Adamsberg se leva et tourna dans ses deux pièces. Damas n’avait pas trituré l’Histoire. Damas avait posé les points de suspension. Donc Damas n’avait pas charbonné les corps.
Donc Damas n’avait pas tué. Le charbon recouvrait nettement les marques de strangulation. C’était le dernier geste du tueur, et ce n’était pas Damas qui l’avait fait. Ni charbonné ni étranglé. Ni déshabillé. Ni ouvert de porte.

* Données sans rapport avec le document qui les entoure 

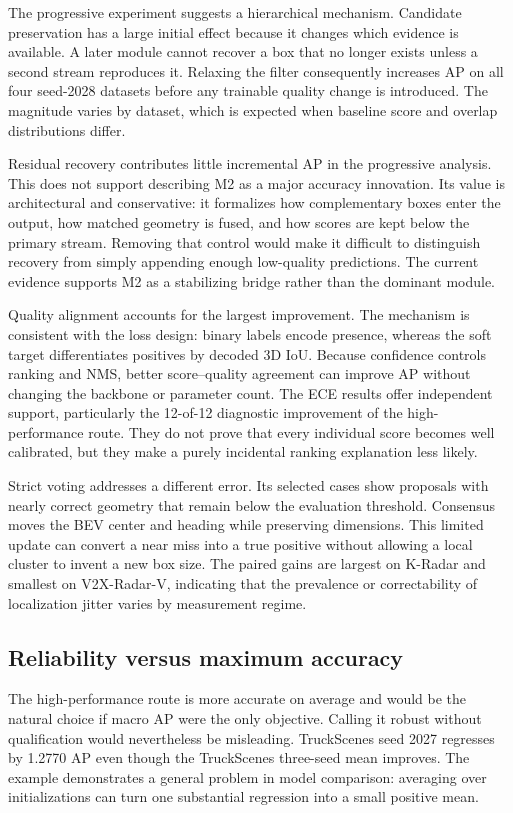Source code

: \documentclass[final,5p,times]{elsarticle}
\begin{document}
The progressive experiment suggests a hierarchical mechanism. Candidate
preservation has a large initial effect because it changes which evidence is
available. A later module cannot recover a box that no longer exists unless a
second stream reproduces it. Relaxing the filter consequently increases AP on
all four seed-2028 datasets before any trainable quality change is introduced.
The magnitude varies by dataset, which is expected when baseline score and
overlap distributions differ.

Residual recovery contributes little incremental AP in the progressive analysis.
This does not support describing M2 as a major accuracy innovation. Its value
is architectural and conservative: it formalizes how complementary boxes enter
the output, how matched geometry is fused, and how scores are kept below the
primary stream. Removing that control would make it difficult to distinguish
recovery from simply appending enough low-quality predictions. The current
evidence supports M2 as a stabilizing bridge rather than the dominant module.

Quality alignment accounts for the largest improvement. The mechanism is
consistent with the loss design: binary labels encode presence, whereas the
soft target differentiates positives by decoded 3D IoU. Because confidence
controls ranking and NMS, better score--quality agreement can improve AP
without changing the backbone or parameter count. The ECE results offer
independent support, particularly the 12-of-12 diagnostic improvement of the
high-performance route. They do not prove that every individual score becomes
well calibrated, but they make a purely incidental ranking explanation less
likely.

Strict voting addresses a different error. Its selected cases show proposals
with nearly correct geometry that remain below the evaluation threshold.
Consensus moves the BEV center and heading while preserving dimensions. This
limited update can convert a near miss into a true positive without allowing a
local cluster to invent a new box size. The paired gains are largest on
K-Radar and smallest on V2X-Radar-V, indicating that the prevalence or
correctability of localization jitter varies by measurement regime.

\subsection{Reliability versus maximum accuracy}

The high-performance route is more accurate on average and would be the natural
choice if macro AP were the only objective. Calling it robust without
qualification would nevertheless be misleading. TruckScenes seed 2027
regresses by 1.2770 AP even though the TruckScenes three-seed mean improves.
The example demonstrates a general problem in model comparison: averaging
over initializations can turn one substantial regression into a small positive
mean.
\end{document}
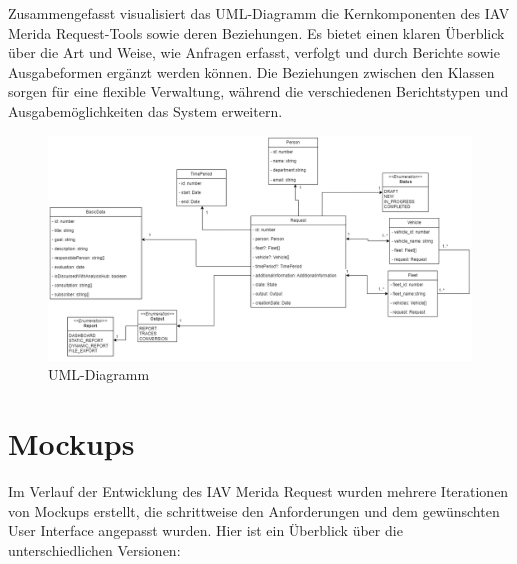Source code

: Zusammengefasst visualisiert das UML-Diagramm die Kernkomponenten des IAV Merida Request-Tools sowie deren Beziehungen. Es bietet einen klaren Überblick über die Art und Weise, wie Anfragen erfasst, verfolgt und durch Berichte sowie Ausgabeformen ergänzt werden können. Die Beziehungen zwischen den Klassen sorgen für eine flexible Verwaltung, während die verschiedenen Berichtstypen und Ausgabemöglichkeiten das System erweitern.
\begin{figure}[H]
    \centering
    \includegraphics[angle=90, scale=.45]{media/UML_Diagramm}
    \caption{UML-Diagramm}
    \label{fig:UML_Diagramm}
\end{figure}
\newpage
\section{Mockups}
Im Verlauf der Entwicklung des IAV Merida Request wurden mehrere Iterationen von Mockups erstellt, die schrittweise den Anforderungen und dem gewünschten User Interface angepasst wurden. Hier ist ein Überblick über die unterschiedlichen Versionen:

Adamsberg s’immobilisa près de son téléphone. Damas n’avait fait qu’exécuter ce en quoi il croyait. Il était maître du fléau et il avait semé des annonces, peint des 4 et libéré des puces pesteuses. Annonces garantissant le retour d’une véritable peste, le déchargeant de son fardeau. Annonces affolant l’opinion, le créditant de sa toute-puissance revenue. Annonces semant la confusion, lui laissant les mains libres. Signe du 4 limitant les dégâts qu’il croyait commettre, apaisant la conscience de ce tueur imaginaire et scrupuleux. Un maître ne commet pas d’approximation dans le choix de ses victimes. Les 4 étaient nécessaires pour endiguer le lâcher des insectes, pour viser juste et non pas grossièrement. Pas question pour Damas de bousiller toute la population d’un immeuble quand il ne voulait en abattre qu’un seul. C’eût été une impardonnable maladresse pour un fils de Journot.

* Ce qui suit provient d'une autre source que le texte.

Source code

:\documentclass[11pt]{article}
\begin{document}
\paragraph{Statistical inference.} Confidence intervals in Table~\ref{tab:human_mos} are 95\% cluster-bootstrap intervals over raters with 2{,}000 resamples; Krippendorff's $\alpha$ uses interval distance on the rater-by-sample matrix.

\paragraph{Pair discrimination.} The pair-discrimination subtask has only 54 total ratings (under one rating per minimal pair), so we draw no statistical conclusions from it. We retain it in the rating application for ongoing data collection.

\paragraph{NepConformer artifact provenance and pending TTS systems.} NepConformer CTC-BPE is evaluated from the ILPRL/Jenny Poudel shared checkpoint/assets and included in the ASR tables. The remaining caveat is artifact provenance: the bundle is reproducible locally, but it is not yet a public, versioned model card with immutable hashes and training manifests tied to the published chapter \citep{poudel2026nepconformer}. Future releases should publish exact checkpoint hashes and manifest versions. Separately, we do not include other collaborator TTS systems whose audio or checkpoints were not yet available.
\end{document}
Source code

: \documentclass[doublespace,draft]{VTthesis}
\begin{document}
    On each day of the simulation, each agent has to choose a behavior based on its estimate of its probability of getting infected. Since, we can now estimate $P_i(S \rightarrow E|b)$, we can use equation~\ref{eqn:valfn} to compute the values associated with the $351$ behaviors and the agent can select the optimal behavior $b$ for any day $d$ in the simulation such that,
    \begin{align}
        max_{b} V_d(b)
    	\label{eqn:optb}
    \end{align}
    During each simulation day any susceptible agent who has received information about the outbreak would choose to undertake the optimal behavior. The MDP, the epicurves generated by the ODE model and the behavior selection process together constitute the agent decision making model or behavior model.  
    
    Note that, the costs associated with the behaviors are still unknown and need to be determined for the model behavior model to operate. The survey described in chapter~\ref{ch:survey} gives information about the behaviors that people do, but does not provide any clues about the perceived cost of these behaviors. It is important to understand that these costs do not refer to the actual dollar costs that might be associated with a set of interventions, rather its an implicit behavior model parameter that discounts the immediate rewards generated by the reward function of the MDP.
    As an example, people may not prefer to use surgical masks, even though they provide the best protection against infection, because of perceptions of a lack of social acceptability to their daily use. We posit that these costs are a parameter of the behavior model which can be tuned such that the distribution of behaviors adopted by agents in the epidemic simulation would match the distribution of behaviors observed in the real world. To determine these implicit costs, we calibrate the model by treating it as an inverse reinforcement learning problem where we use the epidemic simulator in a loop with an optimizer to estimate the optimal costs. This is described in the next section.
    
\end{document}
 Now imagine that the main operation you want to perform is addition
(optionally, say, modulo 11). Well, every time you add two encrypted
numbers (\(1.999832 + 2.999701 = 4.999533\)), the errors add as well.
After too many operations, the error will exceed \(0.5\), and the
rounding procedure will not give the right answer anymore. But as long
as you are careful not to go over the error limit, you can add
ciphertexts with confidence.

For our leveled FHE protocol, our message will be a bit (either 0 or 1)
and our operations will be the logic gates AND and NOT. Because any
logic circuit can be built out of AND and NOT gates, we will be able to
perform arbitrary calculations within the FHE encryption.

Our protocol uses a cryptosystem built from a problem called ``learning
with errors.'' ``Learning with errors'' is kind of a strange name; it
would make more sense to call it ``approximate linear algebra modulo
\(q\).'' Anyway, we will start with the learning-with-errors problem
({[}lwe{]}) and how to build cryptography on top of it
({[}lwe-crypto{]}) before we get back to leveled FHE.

Voilà ce qu’avait fait Damas. Il y avait cru. Il avait lâché son pouvoir sur ceux qui l’avaient aboli, pour renaître. Il avait glissé sous cinq portes des puces impuissantes. Clémentine avait « terminé le boulot » et lâché les insectes chez les trois derniers tortionnaires. Là s’arrêtaient les crimes inopérants du crédule semeur de peste.

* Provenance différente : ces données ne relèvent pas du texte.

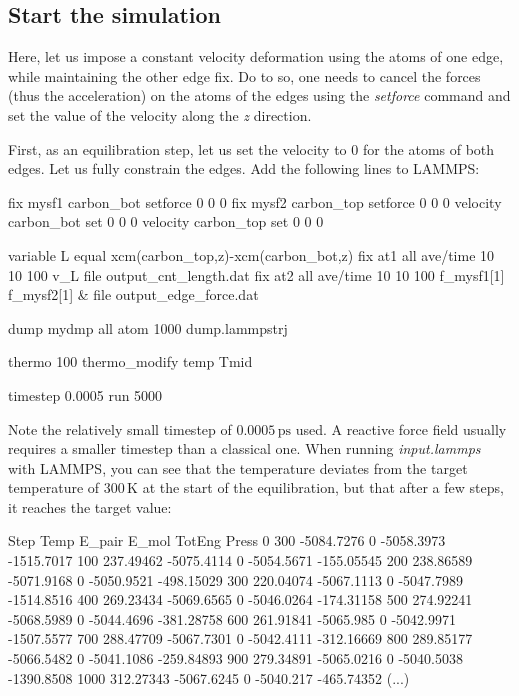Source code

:\subsection{Start the simulation}
\noindent Here, let us impose a constant velocity deformation using the atoms
of one edge, while maintaining the other edge fix. Do to so,
one needs to cancel the forces (thus the acceleration) on
the atoms of the edges using the \textit{setforce} command and set
the value of the velocity along the \textit{z} direction.

\vspace{0.25cm} \noindent First, as an equilibration step, let us set the velocity to 0
for the atoms of both edges. Let us fully constrain the edges.
Add the following lines to LAMMPS:

\begin{lcverbatim}
fix mysf1 carbon_bot setforce 0 0 0
fix mysf2 carbon_top setforce 0 0 0
velocity carbon_bot set 0 0 0
velocity carbon_top set 0 0 0

variable L equal xcm(carbon_top,z)-xcm(carbon_bot,z)
fix at1 all ave/time 10 10 100 v_L file output_cnt_length.dat
fix at2 all ave/time 10 10 100 f_mysf1[1] f_mysf2[1] &
    file output_edge_force.dat

dump mydmp all atom 1000 dump.lammpstrj

thermo 100
thermo_modify temp Tmid

timestep 0.0005
run 5000
\end{lcverbatim}

\noindent Note the relatively small timestep of $0.0005\,\text{ps}$
used. A reactive force field usually requires a smaller timestep
than a classical one.
When running \textit{input.lammps} with LAMMPS, you can see that the
temperature deviates from the target temperature of $300\,\text{K}$
at the start of the equilibration, but that
after a few steps, it reaches the target value:

\begin{lcverbatim}
Step  Temp           E_pair         E_mol          TotEng         Press     
0     300           -5084.7276      0             -5058.3973     -1515.7017    
100   237.49462     -5075.4114      0             -5054.5671     -155.05545    
200   238.86589     -5071.9168      0             -5050.9521     -498.15029    
300   220.04074     -5067.1113      0             -5047.7989     -1514.8516    
400   269.23434     -5069.6565      0             -5046.0264     -174.31158    
500   274.92241     -5068.5989      0             -5044.4696     -381.28758    
600   261.91841     -5065.985       0             -5042.9971     -1507.5577    
700   288.47709     -5067.7301      0             -5042.4111     -312.16669    
800   289.85177     -5066.5482      0             -5041.1086     -259.84893    
900   279.34891     -5065.0216      0             -5040.5038     -1390.8508    
1000  312.27343     -5067.6245      0             -5040.217      -465.74352
(...)
\end{lcverbatim}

Mais quelqu’un tuait derrière Damas. Quelqu’un qui se glissait dans son fantôme et opérait réellement à sa place. Quelqu’un de pratique, qui ne croyait pas une seconde à la peste et n’y connaissait rien. Qui pensait que la peau des pestiférés était noire. Quelqu’un qui commettait une énorme bévue . Quelqu’un qui poussait Damas dans le piège profond qu’il s’était creusé, jusque vers son terme inéluctable. Une opération simple. Damas pensait tuer, un autre le faisait à sa place. Les charges étaient écrasantes pour Damas, serrées d’un bout à l’autre de la chaîne, depuis les puces de rat jusqu’au charbon de bois, qui le conduiraient droit à la perpétuité. Qui irait arguer que Damas n’était pas coupable, en s’appuyant sur quelques misérables points de suspension ? Autant dire une brindille luttant contre une déferlante de preuves. Il n’y aurait pas un seul juré pour se pencher sur ces trois petits points.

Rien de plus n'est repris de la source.